What little bit of breeze there was came from Mr. Gentry’s right. I babied the skiff around until he had an ideal left-hand wind. When we were eighty feet away, I wedged the pole as an anchor. “Don’t worry about the distance, we can always sneak closer. Take your time… If you’re not happy with the cast, just strip in and give her another shot.”

“Her?”

I said, “Loosen your drag a notch, too.”

“How can you tell it’s a female?”

“Male snook, at a certain age, become females. I’m judging by the size. I could be wrong-hurry up, move.”

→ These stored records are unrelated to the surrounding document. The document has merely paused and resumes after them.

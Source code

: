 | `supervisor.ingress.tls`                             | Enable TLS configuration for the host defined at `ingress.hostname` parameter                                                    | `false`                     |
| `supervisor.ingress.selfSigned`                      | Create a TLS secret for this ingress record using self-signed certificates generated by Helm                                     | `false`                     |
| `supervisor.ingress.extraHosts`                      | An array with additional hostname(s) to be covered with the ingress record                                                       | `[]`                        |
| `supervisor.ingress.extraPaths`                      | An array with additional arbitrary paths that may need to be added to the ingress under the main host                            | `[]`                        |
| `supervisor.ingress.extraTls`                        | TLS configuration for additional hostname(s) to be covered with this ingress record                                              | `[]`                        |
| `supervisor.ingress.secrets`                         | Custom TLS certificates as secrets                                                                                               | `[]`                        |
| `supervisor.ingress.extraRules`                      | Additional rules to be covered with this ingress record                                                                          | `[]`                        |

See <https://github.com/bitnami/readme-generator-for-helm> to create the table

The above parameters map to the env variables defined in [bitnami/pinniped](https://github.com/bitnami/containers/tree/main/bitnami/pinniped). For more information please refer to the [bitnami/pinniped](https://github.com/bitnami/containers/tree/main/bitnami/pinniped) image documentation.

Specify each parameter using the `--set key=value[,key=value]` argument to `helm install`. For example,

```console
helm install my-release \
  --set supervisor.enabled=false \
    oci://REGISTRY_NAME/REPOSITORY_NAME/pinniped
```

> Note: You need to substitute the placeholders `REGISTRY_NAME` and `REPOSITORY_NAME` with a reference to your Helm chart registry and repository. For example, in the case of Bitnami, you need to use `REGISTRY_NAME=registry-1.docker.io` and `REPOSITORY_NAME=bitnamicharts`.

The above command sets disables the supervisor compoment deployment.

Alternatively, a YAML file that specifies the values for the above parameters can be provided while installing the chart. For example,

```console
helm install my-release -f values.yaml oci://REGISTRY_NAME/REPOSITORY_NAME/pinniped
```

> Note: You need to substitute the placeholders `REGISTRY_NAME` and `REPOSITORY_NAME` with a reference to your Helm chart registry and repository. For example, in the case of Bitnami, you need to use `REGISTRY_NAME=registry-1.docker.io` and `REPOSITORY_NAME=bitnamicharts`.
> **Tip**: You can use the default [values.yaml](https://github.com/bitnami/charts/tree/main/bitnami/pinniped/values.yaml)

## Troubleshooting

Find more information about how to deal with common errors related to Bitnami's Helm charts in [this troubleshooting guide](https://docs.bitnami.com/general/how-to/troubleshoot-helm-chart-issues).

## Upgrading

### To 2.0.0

Mr. Gentry, instead of hustling to the bow where he belonged, was grinning at his wife. “In that case, you’re up, Dolly. I’ll take video while you set a world’s record. Go on… my knees are clacking, I don’t think I can cast.” He pushed the fly rod at her.

It was a sweet gesture, yet I felt a sinking feeling. The husband was a better caster; a snook of any size requires strength to land, and this was no time for a polite debate.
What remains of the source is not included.